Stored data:
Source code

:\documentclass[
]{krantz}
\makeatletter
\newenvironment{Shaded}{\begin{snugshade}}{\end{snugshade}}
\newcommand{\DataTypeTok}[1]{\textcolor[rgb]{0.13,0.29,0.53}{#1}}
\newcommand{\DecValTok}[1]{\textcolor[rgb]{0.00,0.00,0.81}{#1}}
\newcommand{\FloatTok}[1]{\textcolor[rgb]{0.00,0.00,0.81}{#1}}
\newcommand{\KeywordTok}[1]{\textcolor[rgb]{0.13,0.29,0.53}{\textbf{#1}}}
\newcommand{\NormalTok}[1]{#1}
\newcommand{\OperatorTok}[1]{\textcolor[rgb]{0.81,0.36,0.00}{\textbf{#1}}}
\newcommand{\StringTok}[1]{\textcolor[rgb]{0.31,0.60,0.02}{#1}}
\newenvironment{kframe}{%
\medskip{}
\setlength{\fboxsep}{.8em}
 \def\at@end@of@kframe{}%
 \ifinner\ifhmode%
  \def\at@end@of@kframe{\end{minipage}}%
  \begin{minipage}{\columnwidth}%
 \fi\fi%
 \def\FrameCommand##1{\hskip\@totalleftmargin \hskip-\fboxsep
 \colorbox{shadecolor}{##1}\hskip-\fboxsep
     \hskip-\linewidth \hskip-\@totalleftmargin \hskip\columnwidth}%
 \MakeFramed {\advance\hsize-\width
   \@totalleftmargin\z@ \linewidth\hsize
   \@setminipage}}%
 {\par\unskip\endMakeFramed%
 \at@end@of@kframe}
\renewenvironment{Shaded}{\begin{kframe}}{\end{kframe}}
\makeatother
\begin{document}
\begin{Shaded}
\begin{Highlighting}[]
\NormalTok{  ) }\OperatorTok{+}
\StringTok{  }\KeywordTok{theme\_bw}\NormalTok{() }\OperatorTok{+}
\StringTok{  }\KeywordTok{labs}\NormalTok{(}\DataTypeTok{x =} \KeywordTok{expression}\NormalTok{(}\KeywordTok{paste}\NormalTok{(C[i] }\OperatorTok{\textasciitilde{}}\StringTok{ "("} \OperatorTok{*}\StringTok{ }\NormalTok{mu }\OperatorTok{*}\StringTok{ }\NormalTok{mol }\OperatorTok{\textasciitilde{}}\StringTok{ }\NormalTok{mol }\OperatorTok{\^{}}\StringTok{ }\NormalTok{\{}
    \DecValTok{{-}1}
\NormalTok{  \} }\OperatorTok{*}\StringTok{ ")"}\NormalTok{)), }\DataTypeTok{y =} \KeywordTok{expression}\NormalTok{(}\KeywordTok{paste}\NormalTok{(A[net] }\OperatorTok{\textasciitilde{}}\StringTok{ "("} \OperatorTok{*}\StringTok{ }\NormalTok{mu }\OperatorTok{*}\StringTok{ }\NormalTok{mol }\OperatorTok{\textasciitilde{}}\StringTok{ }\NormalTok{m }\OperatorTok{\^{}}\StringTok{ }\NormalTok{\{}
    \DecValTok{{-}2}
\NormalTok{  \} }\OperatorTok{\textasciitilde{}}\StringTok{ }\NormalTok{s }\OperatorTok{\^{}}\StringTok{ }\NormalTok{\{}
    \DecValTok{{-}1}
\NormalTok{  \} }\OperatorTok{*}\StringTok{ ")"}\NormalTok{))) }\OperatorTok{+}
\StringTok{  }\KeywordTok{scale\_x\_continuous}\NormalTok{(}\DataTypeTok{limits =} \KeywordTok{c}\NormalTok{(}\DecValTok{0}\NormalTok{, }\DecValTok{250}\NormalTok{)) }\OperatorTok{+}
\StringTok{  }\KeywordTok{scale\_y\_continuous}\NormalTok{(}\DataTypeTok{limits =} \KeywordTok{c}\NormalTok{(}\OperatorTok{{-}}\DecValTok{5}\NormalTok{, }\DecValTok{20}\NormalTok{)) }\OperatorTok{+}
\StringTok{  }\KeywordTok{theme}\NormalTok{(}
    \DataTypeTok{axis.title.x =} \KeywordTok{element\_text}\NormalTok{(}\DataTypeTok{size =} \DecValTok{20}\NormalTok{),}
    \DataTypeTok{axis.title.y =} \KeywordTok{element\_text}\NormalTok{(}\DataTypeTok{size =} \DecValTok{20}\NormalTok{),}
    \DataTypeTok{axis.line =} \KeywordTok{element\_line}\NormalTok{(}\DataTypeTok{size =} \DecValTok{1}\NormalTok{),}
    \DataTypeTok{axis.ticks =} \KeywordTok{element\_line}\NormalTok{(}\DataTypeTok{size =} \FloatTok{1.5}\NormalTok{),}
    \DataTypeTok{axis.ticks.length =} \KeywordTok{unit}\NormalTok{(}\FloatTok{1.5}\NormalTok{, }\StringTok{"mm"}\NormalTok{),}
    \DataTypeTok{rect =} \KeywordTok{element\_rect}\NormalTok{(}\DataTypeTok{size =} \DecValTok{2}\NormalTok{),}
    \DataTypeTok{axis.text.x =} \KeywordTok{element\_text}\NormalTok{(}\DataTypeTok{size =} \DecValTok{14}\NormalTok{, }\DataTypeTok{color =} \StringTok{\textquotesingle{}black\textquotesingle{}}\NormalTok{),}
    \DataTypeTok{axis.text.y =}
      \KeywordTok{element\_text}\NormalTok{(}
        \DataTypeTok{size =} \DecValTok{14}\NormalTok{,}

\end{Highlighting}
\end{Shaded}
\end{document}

● **Task directions**: Transcribe all of the data above, character for character.

● **Completed task**:
Source code

:\documentclass[
]{krantz}
\makeatletter
\newenvironment{Shaded}{\begin{snugshade}}{\end{snugshade}}
\newcommand{\DataTypeTok}[1]{\textcolor[rgb]{0.13,0.29,0.53}{#1}}
\newcommand{\DecValTok}[1]{\textcolor[rgb]{0.00,0.00,0.81}{#1}}
\newcommand{\FloatTok}[1]{\textcolor[rgb]{0.00,0.00,0.81}{#1}}
\newcommand{\KeywordTok}[1]{\textcolor[rgb]{0.13,0.29,0.53}{\textbf{#1}}}
\newcommand{\NormalTok}[1]{#1}
\newcommand{\OperatorTok}[1]{\textcolor[rgb]{0.81,0.36,0.00}{\textbf{#1}}}
\newcommand{\StringTok}[1]{\textcolor[rgb]{0.31,0.60,0.02}{#1}}
\newenvironment{kframe}{%
\medskip{}
\setlength{\fboxsep}{.8em}
 \def\at@end@of@kframe{}%
 \ifinner\ifhmode%
  \def\at@end@of@kframe{\end{minipage}}%
  \begin{minipage}{\columnwidth}%
 \fi\fi%
 \def\FrameCommand##1{\hskip\@totalleftmargin \hskip-\fboxsep
 \colorbox{shadecolor}{##1}\hskip-\fboxsep
     \hskip-\linewidth \hskip-\@totalleftmargin \hskip\columnwidth}%
 \MakeFramed {\advance\hsize-\width
   \@totalleftmargin\z@ \linewidth\hsize
   \@setminipage}}%
 {\par\unskip\endMakeFramed%
 \at@end@of@kframe}
\renewenvironment{Shaded}{\begin{kframe}}{\end{kframe}}
\makeatother
\begin{document}
\begin{Shaded}
\begin{Highlighting}[]
\NormalTok{  ) }\OperatorTok{+}
\StringTok{  }\KeywordTok{theme\_bw}\NormalTok{() }\OperatorTok{+}
\StringTok{  }\KeywordTok{labs}\NormalTok{(}\DataTypeTok{x =} \KeywordTok{expression}\NormalTok{(}\KeywordTok{paste}\NormalTok{(C[i] }\OperatorTok{\textasciitilde{}}\StringTok{ "("} \OperatorTok{*}\StringTok{ }\NormalTok{mu }\OperatorTok{*}\StringTok{ }\NormalTok{mol }\OperatorTok{\textasciitilde{}}\StringTok{ }\NormalTok{mol }\OperatorTok{\^{}}\StringTok{ }\NormalTok{\{}
    \DecValTok{{-}1}
\NormalTok{  \} }\OperatorTok{*}\StringTok{ ")"}\NormalTok{)), }\DataTypeTok{y =} \KeywordTok{expression}\NormalTok{(}\KeywordTok{paste}\NormalTok{(A[net] }\OperatorTok{\textasciitilde{}}\StringTok{ "("} \OperatorTok{*}\StringTok{ }\NormalTok{mu }\OperatorTok{*}\StringTok{ }\NormalTok{mol }\OperatorTok{\textasciitilde{}}\StringTok{ }\NormalTok{m }\OperatorTok{\^{}}\StringTok{ }\NormalTok{\{}
    \DecValTok{{-}2}
\NormalTok{  \} }\OperatorTok{\textasciitilde{}}\StringTok{ }\NormalTok{s }\OperatorTok{\^{}}\StringTok{ }\NormalTok{\{}
    \DecValTok{{-}1}
\NormalTok{  \} }\OperatorTok{*}\StringTok{ ")"}\NormalTok{))) }\OperatorTok{+}
\StringTok{  }\KeywordTok{scale\_x\_continuous}\NormalTok{(}\DataTypeTok{limits =} \KeywordTok{c}\NormalTok{(}\DecValTok{0}\NormalTok{, }\DecValTok{250}\NormalTok{)) }\OperatorTok{+}
\StringTok{  }\KeywordTok{scale\_y\_continuous}\NormalTok{(}\DataTypeTok{limits =} \KeywordTok{c}\NormalTok{(}\OperatorTok{{-}}\DecValTok{5}\NormalTok{, }\DecValTok{20}\NormalTok{)) }\OperatorTok{+}
\StringTok{  }\KeywordTok{theme}\NormalTok{(}
    \DataTypeTok{axis.title.x =} \KeywordTok{element\_text}\NormalTok{(}\DataTypeTok{size =} \DecValTok{20}\NormalTok{),}
    \DataTypeTok{axis.title.y =} \KeywordTok{element\_text}\NormalTok{(}\DataTypeTok{size =} \DecValTok{20}\NormalTok{),}
    \DataTypeTok{axis.line =} \KeywordTok{element\_line}\NormalTok{(}\DataTypeTok{size =} \DecValTok{1}\NormalTok{),}
    \DataTypeTok{axis.ticks =} \KeywordTok{element\_line}\NormalTok{(}\DataTypeTok{size =} \FloatTok{1.5}\NormalTok{),}
    \DataTypeTok{axis.ticks.length =} \KeywordTok{unit}\NormalTok{(}\FloatTok{1.5}\NormalTok{, }\StringTok{"mm"}\NormalTok{),}
    \DataTypeTok{rect =} \KeywordTok{element\_rect}\NormalTok{(}\DataTypeTok{size =} \DecValTok{2}\NormalTok{),}
    \DataTypeTok{axis.text.x =} \KeywordTok{element\_text}\NormalTok{(}\DataTypeTok{size =} \DecValTok{14}\NormalTok{, }\DataTypeTok{color =} \StringTok{\textquotesingle{}black\textquotesingle{}}\NormalTok{),}
    \DataTypeTok{axis.text.y =}
      \KeywordTok{element\_text}\NormalTok{(}
        \DataTypeTok{size =} \DecValTok{14}\NormalTok{,}

\end{Highlighting}
\end{Shaded}
\end{document}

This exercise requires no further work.